More than a decade after “The Sopranos” cut to black, a prequel movie is here to shed light on the New Jersey crime family’s back-story.
Leslie Odom Jr. and Michael Gandolfini are two of the power players in “The Many Saints of Newark,” which showcases the mobsters who molded Tony Soprano and explores the race riots of 1967.
Gandolfini portrays a young Tony, stepping into the iconic role originated by his late father, James Gandolfini, on HBO’s seminal “Sopranos” series.
“I was so surprised that Tony wasn’t a gun-wielding 8-year-old,” Gandolfini, 22, told the Daily News. “You think about it and you go, ‘Well of course he wasn’t. Why would he be? That’s not how that works.’
“But you think that he would be sort of this tough, cool mafioso since the age of, like, 3, but that’s not reality. The reality is that he’s this nerdy, goofy, sensitive, kind of meek kid who, throughout the arc of the movie, becomes hardened by his surroundings.”
The film, out in theaters and on HBO Max on Friday, adds new context to “The Sopranos,” which aired from 1999 to 2007 and centered on the mob boss Tony recounting his hardships in New Jersey and New York during therapy sessions.

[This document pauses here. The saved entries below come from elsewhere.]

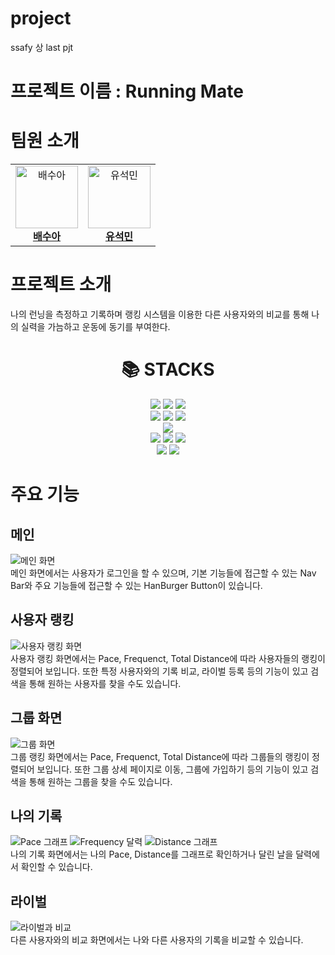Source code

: # project
ssafy 상 last pjt


# 프로젝트 이름 : Running Mate

# 팀원 소개

<div align="center">
  <table>
    <tr>
      <td align="center">
        <a href="https://github.com/SACANDO">
          <img src="./프론트-Vue/vue/images/sooa.JPG" alt="배수아" width="100" height="100">
          <br>
          <strong>배수아</strong>
        </a>
      </td>
      <td align="center">
        <a href="https://github.com/roqdkfwk">
          <img src="./프론트-Vue/vue/images/seokmin.JPG" alt="유석민" width="100" height="100">
          <br>
          <strong>유석민</strong>
        </a>
      </td>
    </tr>
  </table>
</div>

# 프로젝트 소개

나의 런닝을 측정하고 기록하며 랭킹 시스템을 이용한 다른 사용자와의 비교를 통해
나의 실력을 가늠하고 운동에 동기를 부여한다.

<div align="center"><h1>📚 STACKS</h1></div>

<div align="center"> 
  <img src="https://img.shields.io/badge/java-007396?style=for-the-badge&logo=java&logoColor=white">
  <img src="https://img.shields.io/badge/spring-6DB33F?style=for-the-badge&logo=spring&logoColor=white">
  <img src="https://img.shields.io/badge/springboot-6DB33F?style=for-the-badge&logo=springboot&logoColor=white">
  <br>
  <img src="https://img.shields.io/badge/html5-E34F26?style=for-the-badge&logo=html5&logoColor=white">
  <img src="https://img.shields.io/badge/css-1572B6?style=for-the-badge&logo=css3&logoColor=white">
  <img src="https://img.shields.io/badge/javascript-F7DF1E?style=for-the-badge&logo=javascript&logoColor=black">
  <br>
  <img src="https://img.shields.io/badge/mysql-4479A1?style=for-the-badge&logo=mysql&logoColor=white">
  <br>
  <img src="https://img.shields.io/badge/vue.js-4FC08D?style=for-the-badge&logo=vue.js&logoColor=white">
  <img src="https://img.shields.io/badge/node.js-339933?style=for-the-badge&logo=Node.js&logoColor=white">
  <img src="https://img.shields.io/badge/bootstrap-7952B3?style=for-the-badge&logo=bootstrap&logoColor=white">
  <br>
  <img src="https://img.shields.io/badge/git-F05032?style=for-the-badge&logo=git&logoColor=white">
  <img src="https://img.shields.io/badge/notion-000000?style=for-the-badge&logo=Notion&logoColor=white">
</div>

# 주요 기능

## 메인 
![메인 화면](./프론트-Vue/vue/images/Home.PNG)
<br>
메인 화면에서는 사용자가 로그인을 할 수 있으며, 기본 기능들에 접근할 수 있는 Nav Bar와 주요 기능들에 접근할 수 있는 HanBurger Button이 있습니다.

## 사용자 랭킹
![사용자 랭킹 화면](./프론트-Vue/vue/images/UserRanking1.PNG)
<br>
사용자 랭킹 화면에서는 Pace, Frequenct, Total Distance에 따라 사용자들의 랭킹이 정렬되어 보입니다.
또한 특정 사용자와의 기록 비교, 라이벌 등록 등의 기능이 있고 검색을 통해 원하는 사용자를 찾을 수도 있습니다.

## 그룹 화면
![그룹 화면](./프론트-Vue/vue/images/GroupRanking1.PNG)
<br>
그룹 랭킹 화면에서는 Pace, Frequenct, Total Distance에 따라 그룹들의 랭킹이 정렬되어 보입니다.
또한 그룹 상세 페이지로 이동, 그룹에 가입하기 등의 기능이 있고 검색을 통해 원하는 그룹을 찾을 수도 있습니다.

## 나의 기록
![Pace 그래프](./프론트-Vue/vue/images/MyLog_Pace.PNG)
![Frequency 달력](./프론트-Vue/vue/images/MyLog_Frequency.PNG)
![Distance 그래프](./프론트-Vue/vue/images/MyLog_Distance.PNG)
<br>
나의 기록 화면에서는 나의 Pace, Distance를 그래프로 확인하거나 달린 날을 달력에서 확인할 수 있습니다.

## 라이벌
![라이벌과 비교](./프론트-Vue/vue/images/RivalCompare.PNG)
<br>
다른 사용자와의 비교 화면에서는 나와 다른 사용자의 기록을 비교할 수 있습니다.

Created by David Chase, the series is considered among the most influential ever made, credited for ushering in a wave of prestige TV via its captivating depiction of the complicated Tony and his Italian American family.
The stars of the new movie appreciate the series’ legacy.
“Anti-hero is ... an accurate term,” Odom told The News. “A hero was about perfection at a certain point. A hero was about honor and there was a rigidity to that, and Tony certainly doesn’t fit into any of that. But in many ways, we did kind of revere him as a hero, or as one of us.”
Product of Great Migration
Odom, an original “Hamilton” cast member, plays Harold Mc-Brayer, an associate of the mob family at the center of the film.
“Harold is one of about 6 mil- lion Black people who was part of the Great Migration,” Odom, 40, explained. “They moved from the Southern states to the North and the West from about 1910 to 1970, looking to divorce themselves from a plantation economy, looking for good factory jobs and higher wages and a re- lief from a certain kind of oppression.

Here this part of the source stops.